Tanto en la Gilead de Atwood como en el Newark de Roth el mundo está en crisis y la solución viene en paquete de dictadura totalitaria. La refundación de las reglas institucionales, de las costumbres y de la dignidad humana se justifican porque hay un estado de cosas que superar.      

En ambos casos el mercado del miedo se nutre de la invención y explotación de un enemigo terrible, que tiene la capacidad de mezclarse entre los buenos y desafiar la vida pacífica y las buenas costumbres. La amenaza del monstruo justifica todo tipo de crueldades y excesos. Prometen que el horror será momentáneo, mientras concretan la salvación. Pero sean judíos, mujeres, migrantes, personas trans la intención es someterlos hasta desaparecerlos si es posible o hasta que sea conveniente. 

Los vecinos, la comunidad internacional, la opinión pública, la academia, los jueces y cualquiera que pueda oponer resistencia vive con indignación y rabia perpetuas, pero también algo inmovilizados e incrédulos de que esa pesadilla que prometen pueda volverse realidad; que habrán salvaguardas y maneras de detenerlo. (Los de “es imposible que eso pase”). Cuando ya el régimen aprieta sus tuercas, muchos pierden la vida o son forzados al exilio para salvarla. Años después, los perseguidos recuerdan aquellos momentos en los que debieron prender sus alarmas y cómo se perdieron con sinuosa facilidad en la cotidianidad.    

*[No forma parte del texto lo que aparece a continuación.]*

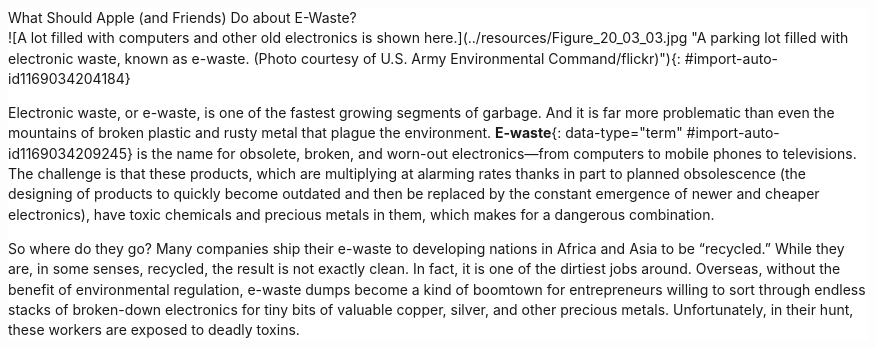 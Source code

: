 <section data-depth="3">
<div data-type="note" data-has-label="true" class="sociology-big-picture" data-label="" markdown="1">
<div data-type="title">
What Should Apple (and Friends) Do about E-Waste?
</div>
![A lot filled with computers and other old electronics is shown here.](../resources/Figure_20_03_03.jpg "A parking lot filled with electronic waste, known as e-waste. (Photo courtesy of U.S. Army Environmental Command/flickr)"){: #import-auto-id1169034204184}


Electronic waste, or e-waste, is one of the fastest growing segments of garbage. And it is far more problematic than even the mountains of broken plastic and rusty metal that plague the environment. **E-waste**{: data-type="term" #import-auto-id1169034209245} is the name for obsolete, broken, and worn-out electronics—from computers to mobile phones to televisions. The challenge is that these products, which are multiplying at alarming rates thanks in part to planned obsolescence (the designing of products to quickly become outdated and then be replaced by the constant emergence of newer and cheaper electronics), have toxic chemicals and precious metals in them, which makes for a dangerous combination.

So where do they go? Many companies ship their e-waste to developing nations in Africa and Asia to be “recycled.” While they are, in some senses, recycled, the result is not exactly clean. In fact, it is one of the dirtiest jobs around. Overseas, without the benefit of environmental regulation, e-waste dumps become a kind of boomtown for entrepreneurs willing to sort through endless stacks of broken-down electronics for tiny bits of valuable copper, silver, and other precious metals. Unfortunately, in their hunt, these workers are exposed to deadly toxins.
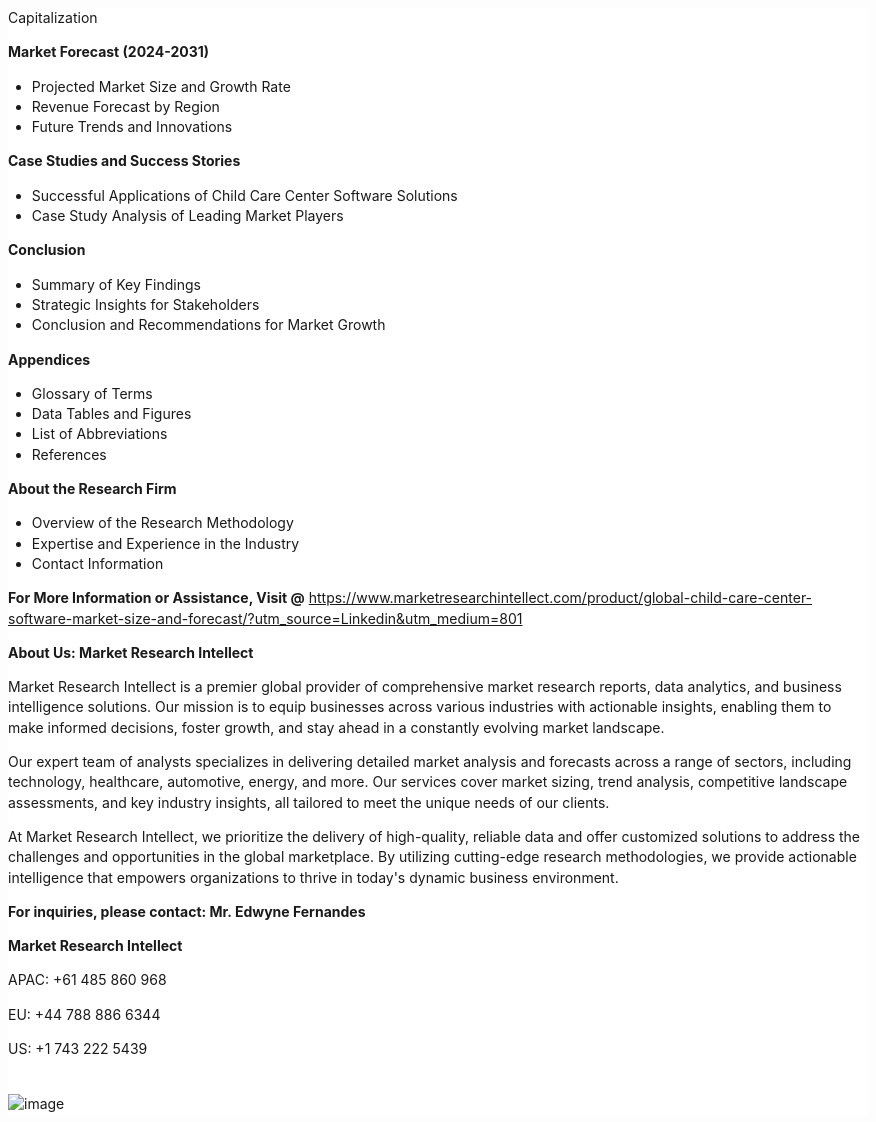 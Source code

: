 Capitalization</li></ul><p><strong>Market Forecast (2024-2031)</strong></p><ul><li>Projected Market Size and Growth Rate</li><li>Revenue Forecast by Region</li><li>Future Trends and Innovations</li></ul><p><strong>Case Studies and Success Stories</strong></p><ul><li>Successful Applications of Child Care Center Software Solutions</li><li>Case Study Analysis of Leading Market Players</li></ul><p><strong>Conclusion</strong></p><ul><li>Summary of Key Findings</li><li>Strategic Insights for Stakeholders</li><li>Conclusion and Recommendations for Market Growth</li></ul><p><strong>Appendices</strong></p><ul><li>Glossary of Terms</li><li>Data Tables and Figures</li><li>List of Abbreviations</li><li>References</li></ul><p><strong>About the Research Firm</strong></p><ul><li>Overview of the Research Methodology</li><li>Expertise and Experience in the Industry</li><li>Contact Information</li></ul></div><div class="article-main__content" data-test-id="publishing-text-block"><p><span class="font-[700]"><strong>For More Information or Assistance, Visit @</strong>&nbsp;<a href="https://www.marketresearchintellect.com/product/global-child-care-center-software-market-size-and-forecast/?utm_source=Linkedin&utm_medium=801">https://www.marketresearchintellect.com/product/global-child-care-center-software-market-size-and-forecast/?utm_source=Linkedin&utm_medium=801</a></span></p><p><strong>About Us: Market Research Intellect</strong></p><p>Market Research Intellect is a premier global provider of comprehensive market research reports, data analytics, and business intelligence solutions. Our mission is to equip businesses across various industries with actionable insights, enabling them to make informed decisions, foster growth, and stay ahead in a constantly evolving market landscape.</p><p>Our expert team of analysts specializes in delivering detailed market analysis and forecasts across a range of sectors, including technology, healthcare, automotive, energy, and more. Our services cover market sizing, trend analysis, competitive landscape assessments, and key industry insights, all tailored to meet the unique needs of our clients.</p><p>At Market Research Intellect, we prioritize the delivery of high-quality, reliable data and offer customized solutions to address the challenges and opportunities in the global marketplace. By utilizing cutting-edge research methodologies, we provide actionable intelligence that empowers organizations to thrive in today's dynamic business environment.</p><p><strong>For inquiries, please contact: Mr. Edwyne Fernandes</strong></p><p><strong>Market Research Intellect</strong></p><p>APAC: +61 485 860 968</p><p>EU: +44 788 886 6344</p><p>US: +1 743 222 5439</p></div><div class="article-main__content" data-test-id="publishing-text-block">&nbsp;</div>
![image](https://github.com/user-attachments/assets/a084a65c-91db-432b-80a3-f59923d51e3c)
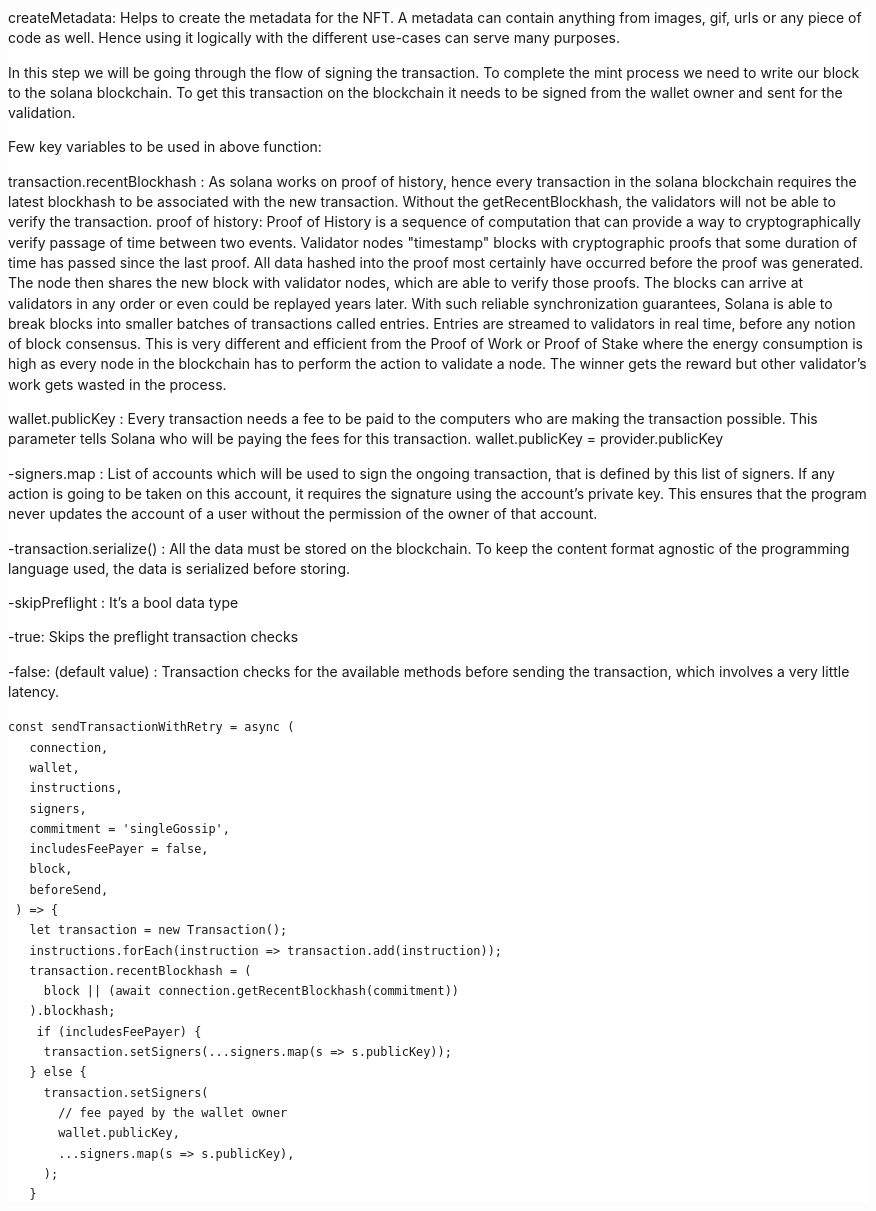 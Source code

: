 ​​createMetadata: Helps to create the metadata for the NFT. A metadata can contain anything from images, gif, urls or any piece of code as well. Hence using it logically with the different use-cases can serve many purposes.

In this step we will be going through the flow of signing the transaction. To complete the mint process we need to write our block to the solana blockchain. To get this transaction on the blockchain it needs to be signed from the wallet owner and sent for the validation.

Few key variables to be used in above function:

transaction.recentBlockhash : As solana works on proof of history, hence every transaction in the solana blockchain requires the latest blockhash to be associated with the new transaction. Without the getRecentBlockhash, the validators will not be able to verify the transaction. proof of history: Proof of History is a sequence of computation that can provide a way to cryptographically verify passage of time between two events. Validator nodes "timestamp" blocks with cryptographic proofs that some duration of time has passed since the last proof. All data hashed into the proof most certainly have occurred before the proof was generated. The node then shares the new block with validator nodes, which are able to verify those proofs. The blocks can arrive at validators in any order or even could be replayed years later. With such reliable synchronization guarantees, Solana is able to break blocks into smaller batches of transactions called entries. Entries are streamed to validators in real time, before any notion of block consensus. This is very different and efficient from the Proof of Work or Proof of Stake where the energy consumption is high as every node in the blockchain has to perform the action to validate a node. The winner gets the reward but other validator’s work gets wasted in the process.

wallet.publicKey : Every transaction needs a fee to be paid to the computers who are making the transaction possible. This parameter tells Solana who will be paying the fees for this transaction. wallet.publicKey = provider.publicKey

-signers.map : List of accounts which will be used to sign the ongoing transaction, that is defined by this list of signers. If any action is going to be taken on this account, it requires the signature using the account’s private key. This ensures that the program never updates the account of a user without the permission of the owner of that account.

-transaction.serialize() : All the data must be stored on the blockchain. To keep the content format agnostic of the programming language used, the data is serialized before storing.

-skipPreflight : It’s a bool data type

-true: Skips the preflight transaction checks

-false: (default value) : Transaction checks for the available methods before sending the transaction, which involves a very little latency.
```
const sendTransactionWithRetry = async (
   connection,
   wallet,
   instructions,
   signers,
   commitment = 'singleGossip',
   includesFeePayer = false,
   block,
   beforeSend,
 ) => {
   let transaction = new Transaction();
   instructions.forEach(instruction => transaction.add(instruction));
   transaction.recentBlockhash = (
     block || (await connection.getRecentBlockhash(commitment))
   ).blockhash;
    if (includesFeePayer) {
     transaction.setSigners(...signers.map(s => s.publicKey));
   } else {
     transaction.setSigners(
       // fee payed by the wallet owner
       wallet.publicKey,
       ...signers.map(s => s.publicKey),
     );
   }
``` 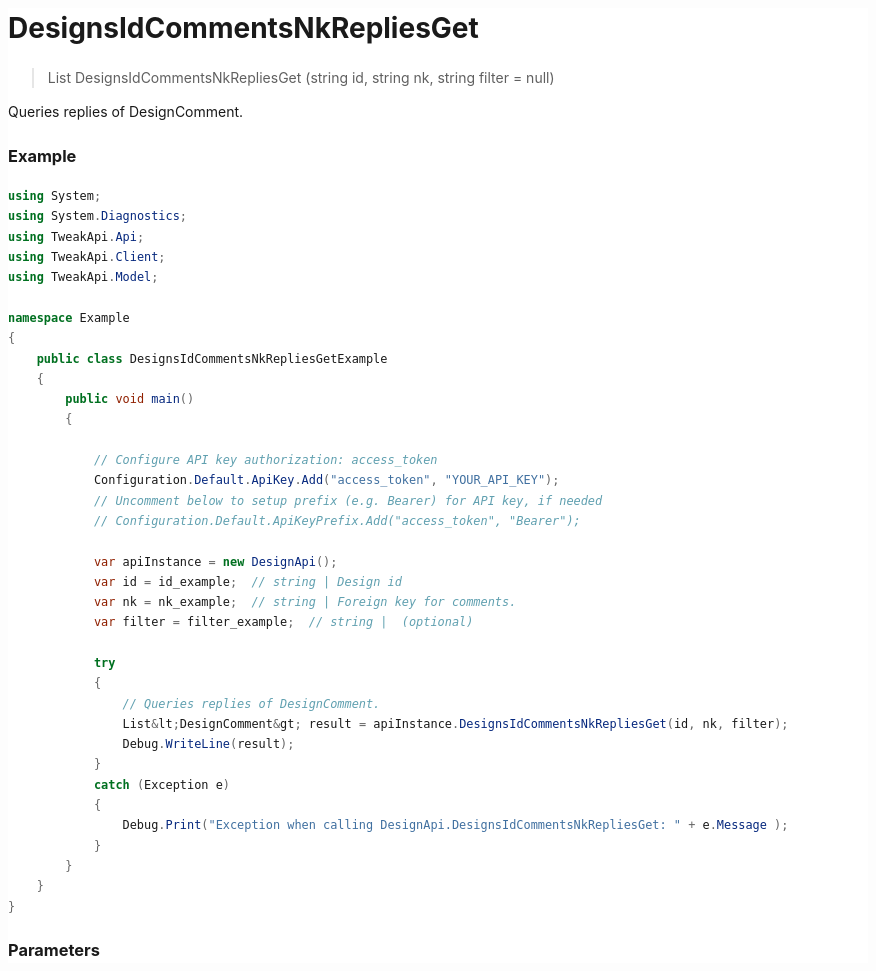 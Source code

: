<a name="designsidcommentsnkrepliesget"></a>
# **DesignsIdCommentsNkRepliesGet**
> List<DesignComment> DesignsIdCommentsNkRepliesGet (string id, string nk, string filter = null)

Queries replies of DesignComment.

### Example
```csharp
using System;
using System.Diagnostics;
using TweakApi.Api;
using TweakApi.Client;
using TweakApi.Model;

namespace Example
{
    public class DesignsIdCommentsNkRepliesGetExample
    {
        public void main()
        {
            
            // Configure API key authorization: access_token
            Configuration.Default.ApiKey.Add("access_token", "YOUR_API_KEY");
            // Uncomment below to setup prefix (e.g. Bearer) for API key, if needed
            // Configuration.Default.ApiKeyPrefix.Add("access_token", "Bearer");

            var apiInstance = new DesignApi();
            var id = id_example;  // string | Design id
            var nk = nk_example;  // string | Foreign key for comments.
            var filter = filter_example;  // string |  (optional) 

            try
            {
                // Queries replies of DesignComment.
                List&lt;DesignComment&gt; result = apiInstance.DesignsIdCommentsNkRepliesGet(id, nk, filter);
                Debug.WriteLine(result);
            }
            catch (Exception e)
            {
                Debug.Print("Exception when calling DesignApi.DesignsIdCommentsNkRepliesGet: " + e.Message );
            }
        }
    }
}
```

### Parameters
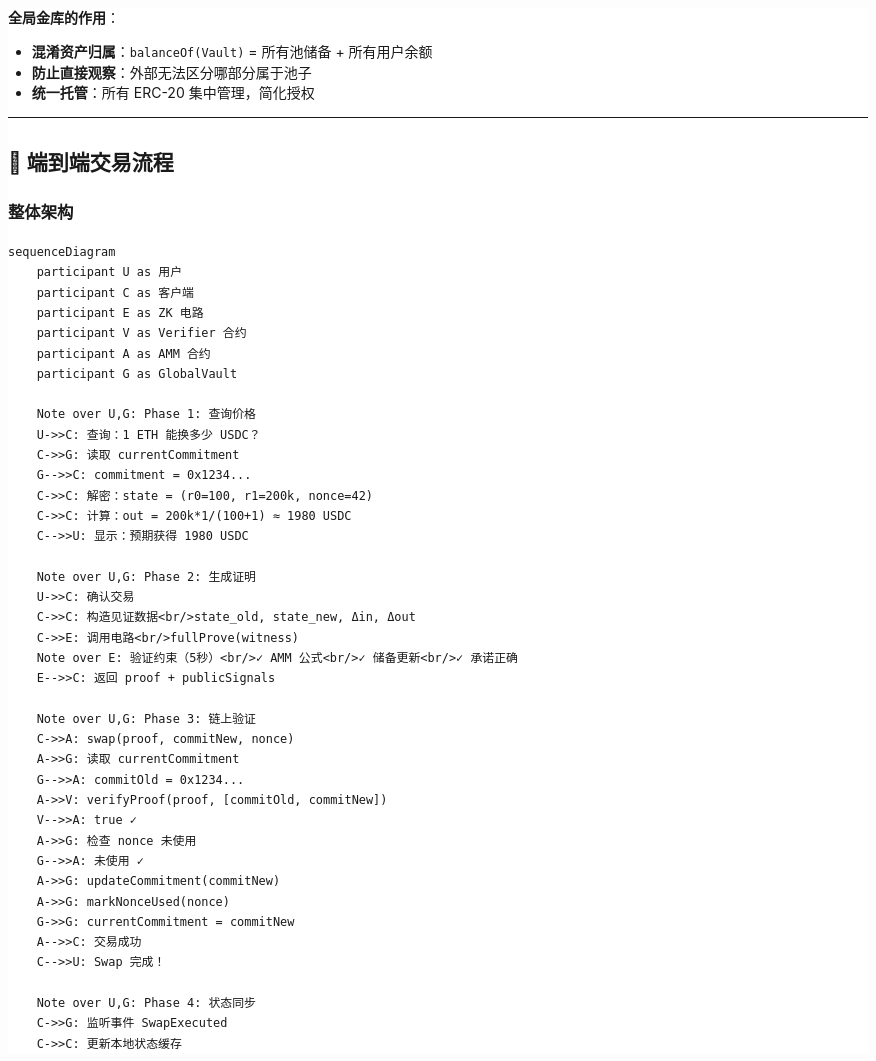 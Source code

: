 **全局金库的作用**：

- **混淆资产归属**：`balanceOf(Vault)` = 所有池储备 + 所有用户余额
- **防止直接观察**：外部无法区分哪部分属于池子
- **统一托管**：所有 ERC-20 集中管理，简化授权

---

## 🔄 端到端交易流程

### 整体架构

```mermaid
sequenceDiagram
    participant U as 用户
    participant C as 客户端
    participant E as ZK 电路
    participant V as Verifier 合约
    participant A as AMM 合约
    participant G as GlobalVault

    Note over U,G: Phase 1: 查询价格
    U->>C: 查询：1 ETH 能换多少 USDC？
    C->>G: 读取 currentCommitment
    G-->>C: commitment = 0x1234...
    C->>C: 解密：state = (r0=100, r1=200k, nonce=42)
    C->>C: 计算：out = 200k*1/(100+1) ≈ 1980 USDC
    C-->>U: 显示：预期获得 1980 USDC

    Note over U,G: Phase 2: 生成证明
    U->>C: 确认交易
    C->>C: 构造见证数据<br/>state_old, state_new, Δin, Δout
    C->>E: 调用电路<br/>fullProve(witness)
    Note over E: 验证约束（5秒）<br/>✓ AMM 公式<br/>✓ 储备更新<br/>✓ 承诺正确
    E-->>C: 返回 proof + publicSignals

    Note over U,G: Phase 3: 链上验证
    C->>A: swap(proof, commitNew, nonce)
    A->>G: 读取 currentCommitment
    G-->>A: commitOld = 0x1234...
    A->>V: verifyProof(proof, [commitOld, commitNew])
    V-->>A: true ✓
    A->>G: 检查 nonce 未使用
    G-->>A: 未使用 ✓
    A->>G: updateCommitment(commitNew)
    A->>G: markNonceUsed(nonce)
    G->>G: currentCommitment = commitNew
    A-->>C: 交易成功
    C-->>U: Swap 完成！

    Note over U,G: Phase 4: 状态同步
    C->>G: 监听事件 SwapExecuted
    C->>C: 更新本地状态缓存

```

Y, por supuesto, el salvajismo infligido contra unos o muchos, mientras puedan agruparlos y culparlos de todas las desgracias.   

Ni todas las hojas escritas por la Escuela de Frankfurt sobre el fascismo podrían transmitir tan precisamente esos instantes que moldean el andar de la comunidad hacia averno. Las explicaciones y justificaciones del odio y la exclusión hasta en las interacciones más banales; las redes y dinámicas sociales que permiten el reclutamiento de incautos; la inclinación a atribuir los horrores a exageraciones, falsedad o excepciones; los dioses, valores y promesas que sirven para vender el nuevo paradigma en las salas de las casas. Claro está la geopolítica, pero tal vez son esos instantes los que tejen las fibras sobre las que descansa el desastre que después es inevitable. 

Es el caldo de cultivo de la violencia totalitaria arropada en la cotidianidad, el que nadie entendió muy bien cuándo ni cómo se lo tomó hasta que la intoxicación es irreversible. Y era mejor cuando esa sopa la probábamos solo en los libros.